Comparando com a sinopse do original, o filme é exatamente o mesmo do início ao fim. Até a animação que acompanha os créditos iniciais mostrando o trajeto de um caixão até o velório foi copiada. Quem teve a oportunidade de assistir ao longa britânico deve ficar incomodado ao assistir a versão americana assinada pelo diretor Neil LaBute, bem menos inspirado que nos tempos da comédia A Enfermeira Betty. A sensação é de ser enganado, gastar tempo ou dinheiro para ver um repeteco que, apesar de bem realizado, parece não ter vida própria e tentar ao máximo copiar sua fonte. Por outro lado, quem não assistiu a comédia original deve se divertir com a obra que atende as expectativas (talvez até supere) de quem se sentir atraído pelos nomes de Lawrence e Rock nos créditos, mestres na arte de fazer rir lançando mão de trejeitos e expressões faciais exagerados. Além disso, há o fator da identificação. É difícil não reconhecer o perfil de algum parente ou conhecido em cena ou até mesmo já ter vivido momentos parecidos com os dos personagens, o que é um ponto positivo do filme. Qualquer reunião familiar tem ao menos uma fofoca, mico ou barraco, assim como algum resmungão, beberrão ou fanfarrão. A decepção de um evento planejado nos mínimos detalhes não ser realizado como se esperava torna-se o elo infalível com o espectador. É uma pena que o elenco pareça atuar no piloto automático ou buscar desesperadamente o tom alcançado pelos intérpretes britânicos, mas no final das contas os personagens soam demasiadamente unilaterais.

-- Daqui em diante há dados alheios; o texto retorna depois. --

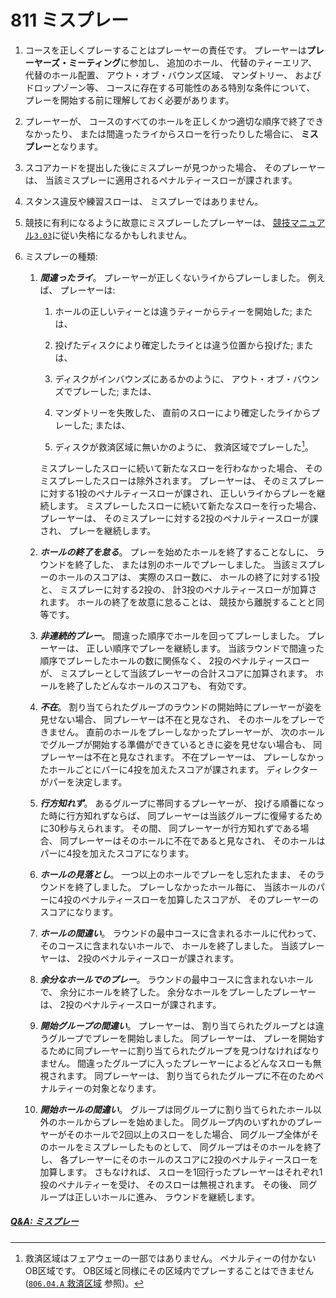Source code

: # 811 ミスプレー

1. コースを正しくプレーすることはプレーヤーの責任です。
プレーヤーは**プレーヤーズ・ミーティング**に参加し、
追加のホール、
代替のティーエリア、
代替のホール配置、
アウト・オブ・バウンズ区域、
マンダトリー、
およびドロップゾーン等、
コースに存在する可能性のある特別な条件について、
プレーを開始する前に理解しておく必要があります。

1. プレーヤーが、
コースのすべてのホールを正しくかつ適切な順序で終了できなかったり、
または間違ったライからスローを行ったりした場合に、
**ミスプレー**となります。

1. スコアカードを提出した後にミスプレーが見つかった場合、
そのプレーヤーは、
当該ミスプレーに適用されるペナルティースローが課されます。

1. スタンス違反や練習スローは、
ミスプレーではありません。

1. 競技に有利になるように故意にミスプレーしたプレーヤーは、
[競技マニュアル`3.03`](http://www.jpdga.jp/dgcm.php)に従い失格になるかもしれません。

1. ミスプレーの種類:

    1. **_間違ったライ_**。
    プレーヤーが正しくないライからプレーしました。
    例えば、
    プレーヤーは:

        1. ホールの正しいティーとは違うティーからティーを開始した;
        または、

        1. 投げたディスクにより確定したライとは違う位置から投げた;
        または、

        1. ディスクがインバウンズにあるかのように、
        アウト・オブ・バウンズでプレーした;
        または、

        1. マンダトリーを失敗した、
        直前のスローにより確定したライからプレーした;
        または、

        1. ディスクが救済区域に無いかのように、
        救済区域でプレーした[^811.1]。

        ミスプレーしたスローに続いて新たなスローを行わなかった場合、
        そのミスプレーしたスローは除外されます。
        プレーヤーは、
        そのミスプレーに対する1投のペナルティースローが課され、
        正しいライからプレーを継続します。
        ミスプレーしたスローに続いて新たなスローを行った場合、
        プレーヤーは、
        そのミスプレーに対する2投のペナルティースローが課され、
        プレーを継続します。

    1. **_ホールの終了を怠る_**。
    プレーを始めたホールを終了することなしに、
    ラウンドを終了した、
    または別のホールでプレーしました。
    当該ミスプレーのホールのスコアは、
    実際のスロー数に、
    ホールの終了に対する1投と、
    ミスプレーに対する2投の、
    計3投のペナルティースローが加算されます。
    ホールの終了を故意に怠ることは、
    競技から離脱することと同等です。

    1. **_非連続的プレー_**。
    間違った順序でホールを回ってプレーしました。
    プレーヤーは、
    正しい順序でプレーを継続します。
    当該ラウンドで間違った順序でプレーしたホールの数に関係なく、
    2投のペナルティースローが、
    ミスプレーとして当該プレーヤーの合計スコアに加算されます。
    ホールを終了したどんなホールのスコアも、
    有効です。

    1. **_不在_**。
    割り当てられたグループのラウンドの開始時にプレーヤーが姿を見せない場合、
    同プレーヤーは不在と見なされ、
    そのホールをプレーできません。
    直前のホールをプレーしなかったプレーヤーが、
    次のホールでグループが開始する準備ができているときに姿を見せない場合も、
    同プレーヤーは不在と見なされます。
    不在プレーヤーは、
    プレーしなかったホールごとにパーに4投を加えたスコアが課されます。
    ディレクターがパーを決定します。

    1. **_行方知れず_**。
    あるグループに帯同するプレーヤーが、
    投げる順番になった時に行方知れずならば、
    同プレーヤーは当該グループに復帰するために30秒与えられます。
    その間、
    同プレーヤーが行方知れずである場合、
    同プレーヤーはそのホールに不在であると見なされ、
    そのホールはパーに4投を加えたスコアになります。

    1. **_ホールの見落とし_**。
    一つ以上のホールでプレーをし忘れたまま、
    そのラウンドを終了しました。
    プレーしなかったホール毎に、
    当該ホールのパーに4投のペナルティースローを加算したスコアが、
    そのプレーヤーのスコアになります。

    1. **_ホールの間違い_**。
    ラウンドの最中コースに含まれるホールに代わって、
    そのコースに含まれないホールで、
    ホールを終了しました。
    当該プレーヤーは、
    2投のペナルティースローが課されます。

    1. **_余分なホールでのプレー_**。
    ラウンドの最中コースに含まれないホールで、
    余分にホールを終了した。
    余分なホールをプレーしたプレーヤーは、
    2投のペナルティースローが課されます。

    1. **_開始グループの間違い_**。
    プレーヤーは、
    割り当てられたグループとは違うグループでプレーを開始しました。
    同プレーヤーは、
    プレーを開始するために同プレーヤーに割り当てられたグループを見つけなければなりません。
    間違ったグループに入ったプレーヤーによるどんなスローも無視されます。
    同プレーヤーは、
    割り当てられたグループに不在のためペナルティーの対象となります。

    1. **_開始ホールの間違い_**。
    グループは同グループに割り当てられたホール以外のホールからプレーを始めました。
    同グループ内のいずれかのプレーヤーがそのホールで2回以上のスローをした場合、
    同グループ全体がそのホールをミスプレーしたものとして、
    同グループはそのホールを終了し、
    各プレーヤーにそのホールのスコアに2投のペナルティースローを加算します。
    さもなければ、
    スローを1回行ったプレーヤーはそれぞれ1投のペナルティーを受け、
    そのスローは無視されます。
    その後、
    同グループは正しいホールに進み、
    ラウンドを継続します。

##### [Q&A: ミスプレー](qa-mis)



[^811.1]: 救済区域はフェアウェーの一部ではありません。
ペナルティーの付かないOB区域です。
OB区域と同様にその区域内でプレーすることはできません
([`806.04.A` 救済区域](80604) 参照)。

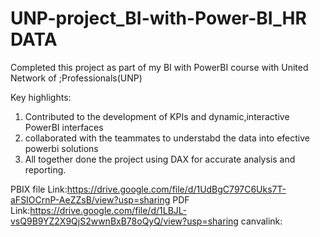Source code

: # UNP-project_BI-with-Power-BI_HR DATA
Completed this project as part of my BI with PowerBI course with United Network of ;Professionals(UNP)

Key highlights:

1. Contributed to the development of KPIs and dynamic,interactive PowerBI interfaces
2. collaborated with the teammates to understabd the data into efective powerbi solutions
3. All together done the project using DAX for accurate analysis and reporting.

PBIX file Link:https://drive.google.com/file/d/1UdBgC797C6Uks7T-aFSIOCrnP-AeZZsB/view?usp=sharing
PDF Link:https://drive.google.com/file/d/1LBJL-vsQ9B9YZ2X9QjS2wwnBxB78oQyQ/view?usp=sharing
canvalink:
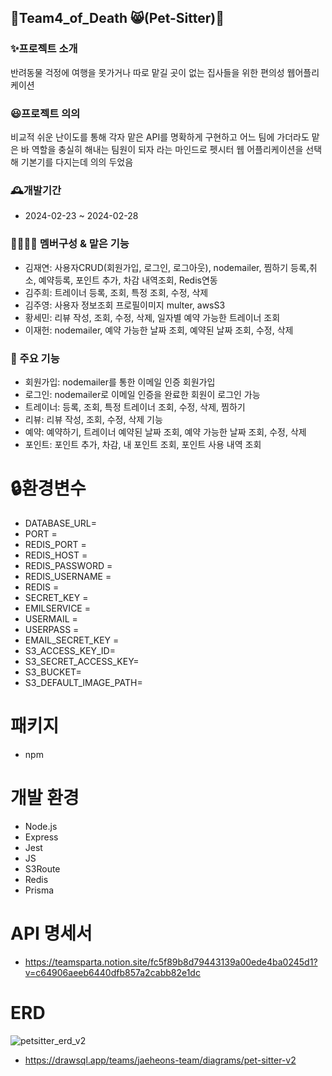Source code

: ## 🐶Team4_of_Death 😸(Pet-Sitter)🐶

### ✨프로젝트 소개
반려동물 걱정에 여행을 못가거나 따로 맡길 곳이 없는 집사들을 위한 편의성 웹어플리케이션

### 😃프로젝트 의의
비교적 쉬운 난이도를 통해 각자 맡은 API를 명확하게 구현하고
어느 팀에 가더라도 맡은 바 역할을 충실히 해내는 팀원이 되자
라는 마인드로 펫시터 웹 어플리케이션을 선택해 기본기를 다지는데 의의 두었음

### 🕰️개발기간
- 2024-02-23 ~ 2024-02-28

### 👨‍👩‍👦‍👦 멤버구성 & 맡은 기능
- 김재연: 사용자CRUD(회원가입, 로그인, 로그아웃), nodemailer, 찜하기 등록,취소, 예약등록, 포인트 추가, 차감 내역조회, Redis연동
- 김주희: 트레이너 등록, 조회, 특정 조회, 수정, 삭제
- 김주영: 사용자 정보조회 프로필이미지 multer, awsS3
- 황세민: 리뷰 작성, 조회, 수정, 삭제, 일자별 예약 가능한 트레이너 조회
- 이재헌: nodemailer, 예약 가능한 날짜 조회, 예약된 날짜 조회, 수정, 삭제

### 📌 주요 기능
- 회원가입: nodemailer를 통한 이메일 인증 회원가입
- 로그인: nodemailer로 이메일 인증을 완료한 회원이 로그인 가능
- 트레이너: 등록, 조회, 특정 트레이너 조회, 수정, 삭제, 찜하기 
- 리뷰: 리뷰 작성, 조회, 수정, 삭제 기능
- 예약: 예약하기, 트레이너 예약된 날짜 조회, 예약 가능한 날짜 조회, 수정, 삭제
- 포인트: 포인트 추가, 차감, 내 포인트 조회, 포인트 사용 내역 조회

# 🔒환경변수
- DATABASE_URL=
- PORT = 
- REDIS_PORT = 
- REDIS_HOST = 
- REDIS_PASSWORD = 
- REDIS_USERNAME = 
- REDIS = 
- SECRET_KEY = 
- EMILSERVICE = 
- USERMAIL = 
- USERPASS = 
- EMAIL_SECRET_KEY = 
- S3_ACCESS_KEY_ID=
- S3_SECRET_ACCESS_KEY=
- S3_BUCKET=
- S3_DEFAULT_IMAGE_PATH=

# 패키지
- npm

# 개발 환경
- Node.js
- Express
- Jest
- JS
- S3Route
- Redis
- Prisma

# API 명세서
- https://teamsparta.notion.site/fc5f89b8d79443139a00ede4ba0245d1?v=c64906aeeb6440dfb857a2cabb82e1dc

# ERD
![petsitter_erd_v2](https://github.com/APD-Kim/Team4_of_Death/assets/49227928/f6cbe768-4f76-429b-9923-0d8ca3843a12)

- https://drawsql.app/teams/jaeheons-team/diagrams/pet-sitter-v2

Sem conseguir manter a mesma classe e o tom sarcástico da produção europeia, praticamente tudo na refilmagem de Morte no Funeral tem cara de deboche e o fato de uma família negra bem numerosa ser a protagonista da história contribui para a produção ganhar um tom requentado. A opção deixa clara a tentativa de atrair um público mais amplo e popular apelando para uma fórmula já consagrada até mesmo na TV, o que agrega ao produto um estilo de episódio de seriado esticado. Dinklage é o único que oferece o verdadeiro tom de humor negro que fez a fama do longa britânico. Pudera, seria o cúmulo errar a mão interpretando o mesmo papel e se bobear até as falas não tem uma vírgula de diferença. E como explicar a presença do veterano Glover em um papel tão aquém de seu talento? O resto do elenco está razoável com os picos de exagero já esperados nas comédias hollywoodianas, mas curiosamente o público norte-americano não deu muito atenção ao filme. Com baixa bilheteria e críticas fracas, a produção inevitavelmente acabou carregando aquela publicidade extra e ingrata de que é um legítimo exemplar de obra do tipo caça-níquel. Regrinha básica para os amantes de cinema: cuidado com as cópias. Prefira sempre o original.